§ Assignment: Copy all lines containing the string "isomorphic" from the records below.

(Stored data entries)
*** Begin section ***

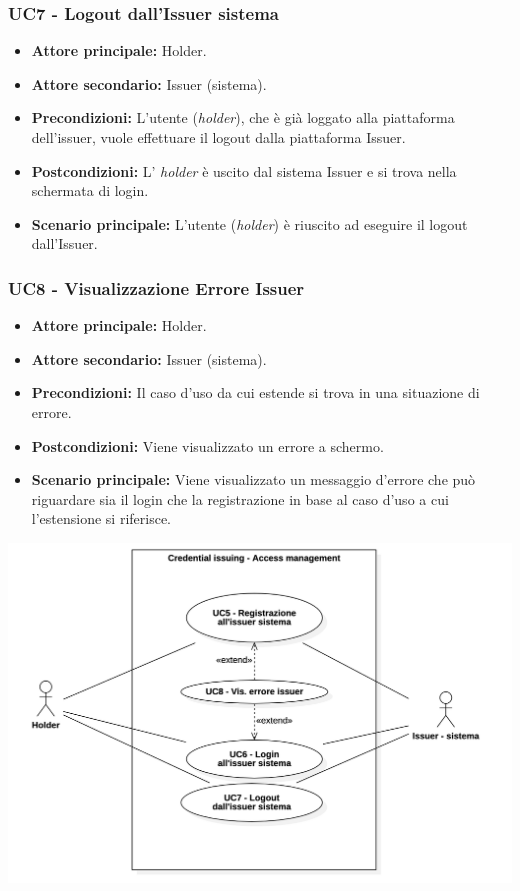 \subsubsection{UC7 - Logout dall'Issuer sistema}
\begin{itemize}
\item \textbf{Attore principale:} Holder.
\item \textbf{Attore secondario:} Issuer (sistema).
\item \textbf{Precondizioni:} L'utente (\textit{holder}), che è già loggato alla piattaforma dell'issuer,  vuole effettuare il logout dalla piattaforma Issuer.
\item \textbf{Postcondizioni:} L' \textit{holder} è uscito dal sistema Issuer e si trova nella schermata di login.
\item \textbf{Scenario principale:} L'utente (\textit{holder}) è riuscito ad eseguire il logout dall'Issuer. 
\end{itemize}

\subsubsection{UC8 - Visualizzazione Errore Issuer}
\begin{itemize}
\item \textbf{Attore principale:} Holder.
\item \textbf{Attore secondario:} Issuer (sistema).
\item \textbf{Precondizioni:} Il caso d'uso da cui estende si trova in una situazione di errore.
\item \textbf{Postcondizioni:} Viene visualizzato un errore a schermo. 
\item \textbf{Scenario principale:} Viene visualizzato un messaggio d’errore che può riguardare sia il login che la registrazione in base al caso d’uso a cui l’estensione si riferisce.
\end{itemize}

\begin{center}
    \includegraphics[scale = 0.3]{./res/img/Credential issuing_access.png}
  \end{center}

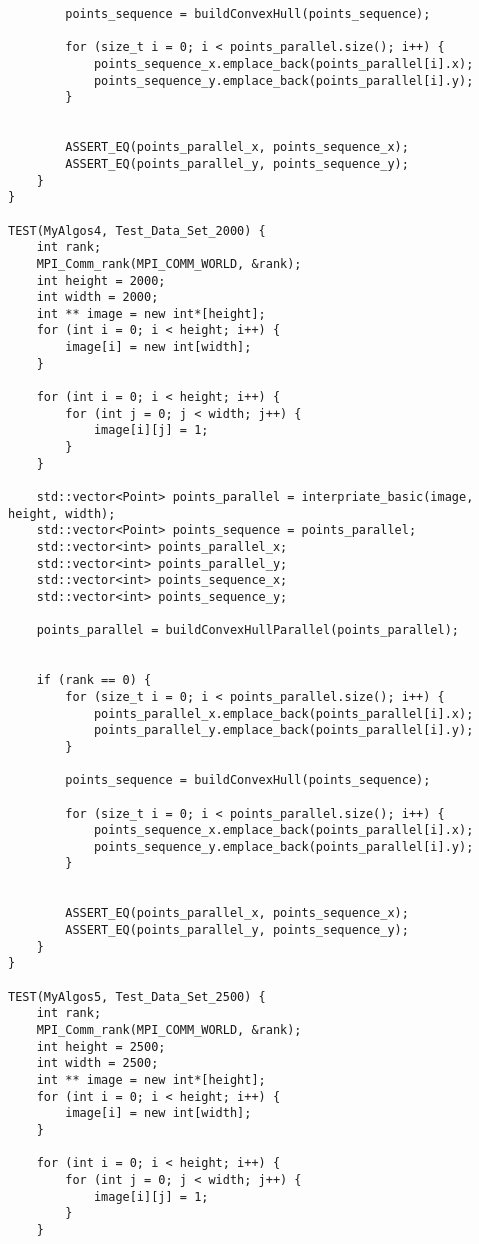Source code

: \documentclass{report}
\begin{document}
\begin{lstlisting}
        points_sequence = buildConvexHull(points_sequence);

        for (size_t i = 0; i < points_parallel.size(); i++) {
            points_sequence_x.emplace_back(points_parallel[i].x);
            points_sequence_y.emplace_back(points_parallel[i].y);
        }


        ASSERT_EQ(points_parallel_x, points_sequence_x);
        ASSERT_EQ(points_parallel_y, points_sequence_y);
    }
}

TEST(MyAlgos4, Test_Data_Set_2000) {
    int rank;
    MPI_Comm_rank(MPI_COMM_WORLD, &rank);
    int height = 2000;
    int width = 2000;
    int ** image = new int*[height];
    for (int i = 0; i < height; i++) {
        image[i] = new int[width];
    }

    for (int i = 0; i < height; i++) {
        for (int j = 0; j < width; j++) {
            image[i][j] = 1;
        }
    }

    std::vector<Point> points_parallel = interpriate_basic(image, height, width);
    std::vector<Point> points_sequence = points_parallel;
    std::vector<int> points_parallel_x;
    std::vector<int> points_parallel_y;
    std::vector<int> points_sequence_x;
    std::vector<int> points_sequence_y;

    points_parallel = buildConvexHullParallel(points_parallel);


    if (rank == 0) {
        for (size_t i = 0; i < points_parallel.size(); i++) {
            points_parallel_x.emplace_back(points_parallel[i].x);
            points_parallel_y.emplace_back(points_parallel[i].y);
        }

        points_sequence = buildConvexHull(points_sequence);

        for (size_t i = 0; i < points_parallel.size(); i++) {
            points_sequence_x.emplace_back(points_parallel[i].x);
            points_sequence_y.emplace_back(points_parallel[i].y);
        }


        ASSERT_EQ(points_parallel_x, points_sequence_x);
        ASSERT_EQ(points_parallel_y, points_sequence_y);
    }
}

TEST(MyAlgos5, Test_Data_Set_2500) {
    int rank;
    MPI_Comm_rank(MPI_COMM_WORLD, &rank);
    int height = 2500;
    int width = 2500;
    int ** image = new int*[height];
    for (int i = 0; i < height; i++) {
        image[i] = new int[width];
    }

    for (int i = 0; i < height; i++) {
        for (int j = 0; j < width; j++) {
            image[i][j] = 1;
        }
    }


\end{lstlisting}
\end{document}
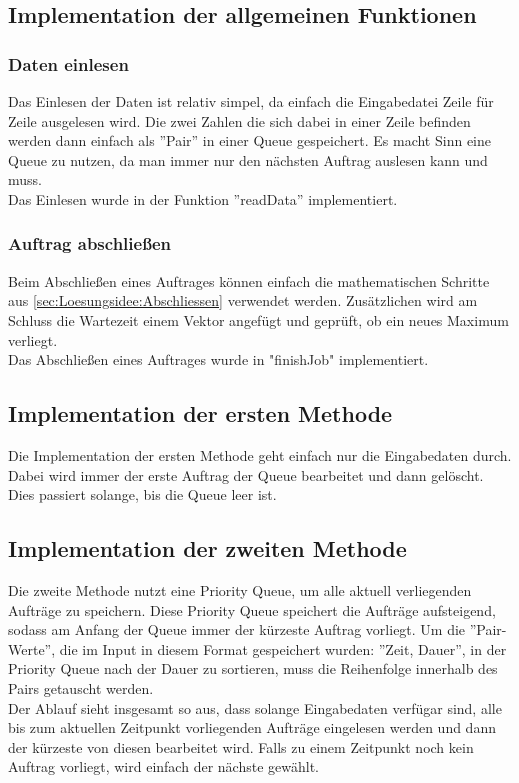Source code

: \documentclass[a4paper,10pt,ngerman]{scrartcl}
\begin{document}
    \subsection{Implementation der allgemeinen Funktionen}
      \subsubsection{Daten einlesen}
        Das Einlesen der Daten ist relativ simpel, da einfach die Eingabedatei Zeile für Zeile ausgelesen wird. Die zwei Zahlen die sich dabei in einer Zeile befinden werden dann einfach als ''Pair'' in einer Queue gespeichert. Es macht Sinn eine Queue zu nutzen, da man immer nur den nächsten Auftrag auslesen kann und muss.\\
        Das Einlesen wurde in der Funktion ''readData'' implementiert.
      \subsubsection{Auftrag abschließen} 
        Beim Abschließen eines Auftrages können einfach die mathematischen Schritte aus \cref{sec:Loesungsidee:Abschliessen} verwendet werden. Zusätzlichen wird am Schluss die Wartezeit einem Vektor angefügt und geprüft, ob ein neues Maximum verliegt.\\
        Das Abschließen eines Auftrages wurde in "finishJob" implementiert.
    \subsection{Implementation der ersten Methode}
      Die Implementation der ersten Methode geht einfach nur die Eingabedaten durch. Dabei wird immer der erste Auftrag der Queue bearbeitet und dann gelöscht. Dies passiert solange, bis die Queue leer ist.
    \subsection{Implementation der zweiten Methode}
      Die zweite Methode nutzt eine Priority Queue, um alle aktuell verliegenden Aufträge zu speichern. Diese Priority Queue speichert die Aufträge aufsteigend, sodass am Anfang der Queue immer der kürzeste Auftrag vorliegt. Um die ''Pair-Werte'', die im Input in diesem Format gespeichert wurden: ''{Zeit, Dauer}'', in der Priority Queue nach der Dauer zu sortieren, muss die Reihenfolge innerhalb des Pairs getauscht werden.\\
      Der Ablauf sieht insgesamt so aus, dass solange Eingabedaten verfügar sind, alle bis zum aktuellen Zeitpunkt vorliegenden Aufträge eingelesen werden und dann der kürzeste von diesen bearbeitet wird. Falls zu einem Zeitpunkt noch kein Auftrag vorliegt, wird einfach der nächste gewählt. 
\end{document}
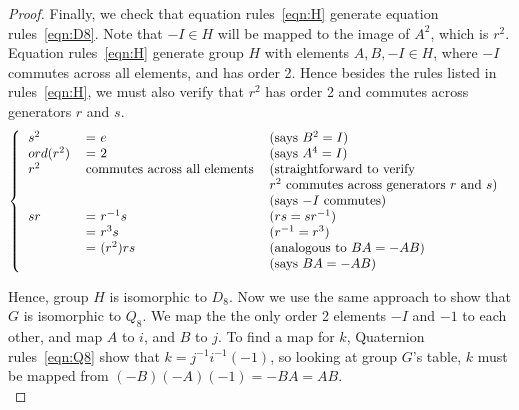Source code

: \documentclass{article}
\begin{document}
\begin{enumerate}
\begin{enumerate}
\begin{proof}
          Finally, we check that equation rules~\ref{eqn:H} generate
          equation rules~\ref{eqn:D8}. Note that $-I\in H$ will be mapped
          to the image of $A^2$, which is $r^2$. Equation rules~\ref{eqn:H}
          generate group $H$ with elements $A,B,-I\in H$, where $-I$
          commutes across all elements, and has order 2. Hence besides the
          rules listed in rules~\ref{eqn:H}, we must also verify that
          $r^2$ has order 2 and commutes across generators $r$ and $s$.
          \[\left \{
            \begin{tabular}{lll}
              $s^2$ & = $e$         & (says $B^2=I$) \\
              $ord(r^2)$ & = $2$    & (says $A^4=I$) \\
              $r^2$ & commutes across all elements & (straightforward to verify \\
                    &               & $r^2$ commutes across generators $r$ and $s$) \\
                    &               & (says $-I$ commutes) \\
              $sr$  & = $r^{-1}s$   & ($rs=sr^{-1}$) \\
                    & = $r^3s$      & ($r^{-1}=r^3$) \\
                    & = $(r^2)rs$   & (analogous to $BA=-AB$) \\
                    &               & (says $BA=-AB$) \\
            \end{tabular}
          \right .\ \]

          Hence, group $H$ is isomorphic to $D_8$. Now we use the same
          approach to show that $G$ is isomorphic to $Q_8$. We map the the
          only order 2 elements $-I$ and $-1$ to each other, and map $A$ to
          $i$, and $B$ to $j$. To find a map for $k$, Quaternion
          rules~\ref{eqn:Q8} show that $k=j^{-1}i^{-1}(-1)$, so looking at
          group $G$'s table, $k$ must be mapped from $(-B)(-A)(-1)=-BA=AB$.
          \\


\end{proof}
\end{enumerate}
\end{enumerate}
\end{document}

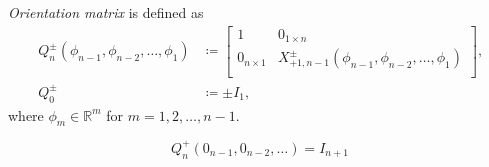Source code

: \documentclass[../methodology.tex]{subfiles}
\begin{document}
\begin{definition}\label{M:Orientation}
    \textit{Orientation matrix} is defined as
    \begin{align*}
        Q^{\pm}_n\left(\phi_{n-1},\phi_{n-2},\dots,\phi_1\right)
         & \coloneqq
        \begin{bmatrix}
            1             & 0_{1\times n}                                                   \\
            0_{n\times 1} & X^{\pm}_{+1,n-1}\left(\phi_{n-1},\phi_{n-2},\dots,\phi_1\right) \\
        \end{bmatrix}\text{,} \\
        Q^{\pm}_0
         & \coloneqq\pm I_1\text{,}
    \end{align*}
    where \(\phi_m\in\mathbb{R}^m\) for \(m = 1, 2, \dots, n-1\).
\end{definition}
\begin{corollary}\label{M:Orientation:Identity}
    \[
        Q^{+}_{n}
        \left(0_{n-1}, 0_{n-2},\dots\right)
        =
        I_{n+1}
    \]
\end{corollary}
\end{document}
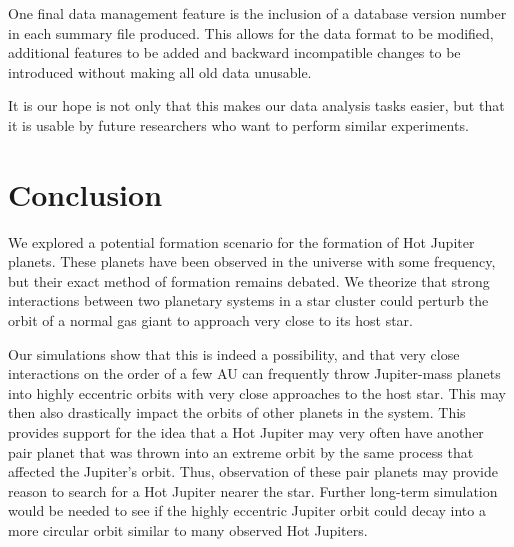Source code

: \documentclass[12pt]{article}
\begin{document}
    One final data management feature is the inclusion of a database version number
    in each summary file produced. This allows for the data format to be modified,
    additional features to be added and backward incompatible changes to be introduced
    without making all old data unusable. 

    It is our hope is not only that this makes our data analysis tasks easier, but
    that it is usable by future researchers who want to perform similar experiments.

\section{Conclusion}

We explored a potential formation scenario for the formation of Hot Jupiter
planets. These planets have been observed in the universe with some frequency,
but their exact method of formation remains debated. 
We theorize that strong interactions between two planetary systems in a star
cluster could perturb the orbit of a normal gas giant to approach very close to
its host star. 

Our simulations show that this is indeed a possibility, and that very close
interactions on the order of a few AU can frequently throw Jupiter-mass planets into
highly eccentric orbits with very close approaches to the host star. 
This may then also drastically impact the orbits of other planets
in the system. This provides support for the idea that a Hot Jupiter may very
often have another pair planet that was thrown into an extreme orbit by the same
process that affected the Jupiter's orbit. Thus,
observation of these pair planets may provide reason to search for a Hot Jupiter
nearer the star.
Further long-term simulation would be needed to see if the highly eccentric Jupiter
orbit could decay into a more circular orbit similar to many observed Hot Jupiters.


\clearpage
\end{document}
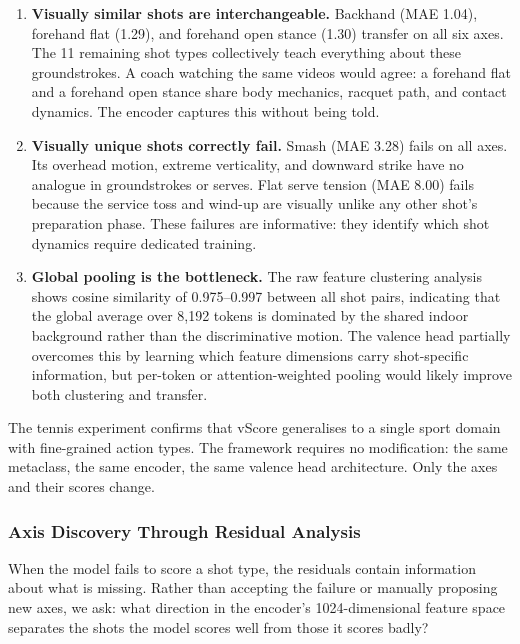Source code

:\documentclass[11pt]{article}
\begin{document}
\begin{enumerate}
    \item \textbf{Visually similar shots are interchangeable.} Backhand (MAE 1.04), forehand flat (1.29), and forehand open stance (1.30) transfer on all six axes. The 11 remaining shot types collectively teach everything about these groundstrokes. A coach watching the same videos would agree: a forehand flat and a forehand open stance share body mechanics, racquet path, and contact dynamics. The encoder captures this without being told.

    \item \textbf{Visually unique shots correctly fail.} Smash (MAE 3.28) fails on all axes. Its overhead motion, extreme verticality, and downward strike have no analogue in groundstrokes or serves. Flat serve tension (MAE 8.00) fails because the service toss and wind-up are visually unlike any other shot's preparation phase. These failures are informative: they identify which shot dynamics require dedicated training.

    \item \textbf{Global pooling is the bottleneck.} The raw feature clustering analysis shows cosine similarity of 0.975--0.997 between all shot pairs, indicating that the global average over 8,192 tokens is dominated by the shared indoor background rather than the discriminative motion. The valence head partially overcomes this by learning which feature dimensions carry shot-specific information, but per-token or attention-weighted pooling would likely improve both clustering and transfer.
\end{enumerate}

The tennis experiment confirms that vScore generalises to a single sport domain with fine-grained action types. The framework requires no modification: the same metaclass, the same encoder, the same valence head architecture. Only the axes and their scores change.

\subsubsection{Axis Discovery Through Residual Analysis}

When the model fails to score a shot type, the residuals contain information about what is missing. Rather than accepting the failure or manually proposing new axes, we ask: what direction in the encoder's 1024-dimensional feature space separates the shots the model scores well from those it scores badly?
\end{document}
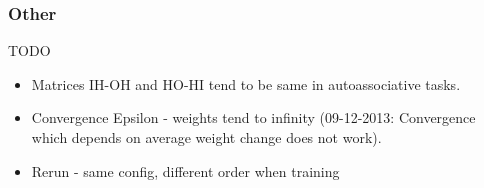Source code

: 
\subsubsection{Other}

TODO 

\begin{itemize} 
\item Matrices IH-OH and HO-HI tend to be same in autoassociative tasks. 
\item Convergence Epsilon - weights tend to infinity (09-12-2013: Convergence which depends on average weight change does not work). 
\item Rerun - same config, different order when training 

\end{itemize}
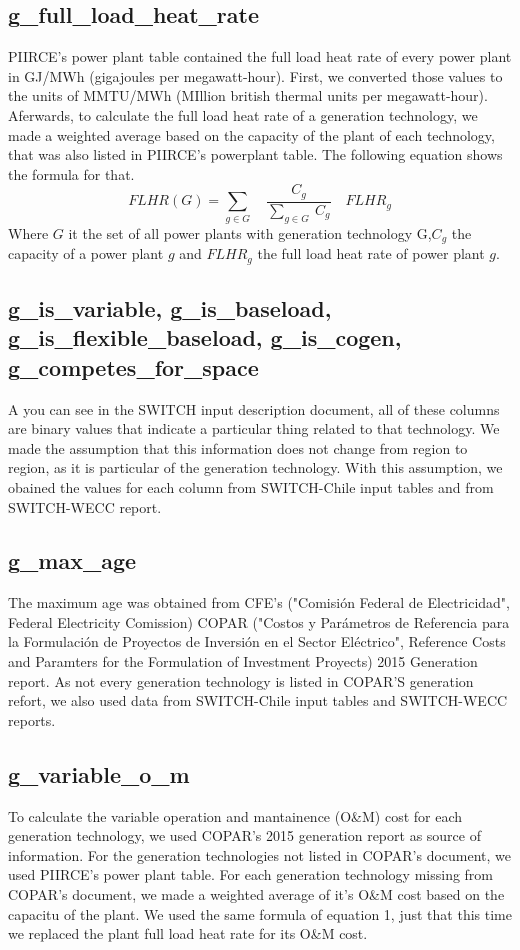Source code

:\documentclass[12pt,letterpaper]{article}
\begin{document}
\subsection{g\_full\_load\_heat\_rate}
PIIRCE's power plant table contained the full load heat rate of every power plant in GJ/MWh (gigajoules per megawatt-hour). First, we converted those values to the units of MMTU/MWh (MIllion british thermal units per megawatt-hour). Aferwards, to calculate the full load heat rate of a generation technology, we made a weighted average based on the capacity of the plant of each technology, that was also listed in PIIRCE's powerplant table. The following equation shows the formula for that.
\begin{equation}
FLHR(G)= \sum_{g \in G} \quad \frac{C_g}{\sum_{g \in G}\ C_g}\quad FLHR_g
\end{equation}
Where $G$ it the set of all power plants with generation technology G,$C_g$ the capacity of a power plant $g$ and $FLHR_g$ the full load heat rate of power plant $g$.
\subsection{g\_is\_variable, g\_is\_baseload, g\_is\_flexible\_baseload, g\_is\_cogen, \\ g\_competes\_for\_space}
A you can see in the SWITCH input description document, all of these columns are binary values that indicate a particular thing related to that technology. We made the assumption that this information does not change from region to region, as it is particular of the generation technology. With this assumption, we obained the values for each column from SWITCH-Chile input tables\cite{chile} and from SWITCH-WECC report\cite{wecc}.
\subsection{g\_max\_age}
The maximum age was obtained from CFE's ("Comisión Federal de Electricidad", Federal Electricity Comission) COPAR ("Costos y Parámetros de Referencia para la Formulación de Proyectos de Inversión en el Sector Eléctrico", Reference Costs and Paramters for the Formulation of Investment Proyects) 2015 Generation report\cite{copar}. As not every generation technology is listed in COPAR'S generation refort, we also used data from SWITCH-Chile input tables and SWITCH-WECC reports.
\subsection{g\_variable\_o\_m}
To calculate the variable operation and mantainence (O\&M) cost for each generation technology, we used COPAR's 2015 generation report as source of information.  For the generation technologies not listed in COPAR's document, we used PIIRCE's power plant table. For each generation technology missing from COPAR's document, we made a weighted average of it's O\&M cost based on the capacitu of the plant. We used the same formula of equation 1, just that this time we replaced the plant full load heat rate for its O\&M cost.
\end{document}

*** End section ***

§ Your solution:
          Hence, group $H$ is isomorphic to $D_8$. Now we use the same
          approach to show that $G$ is isomorphic to $Q_8$. We map the the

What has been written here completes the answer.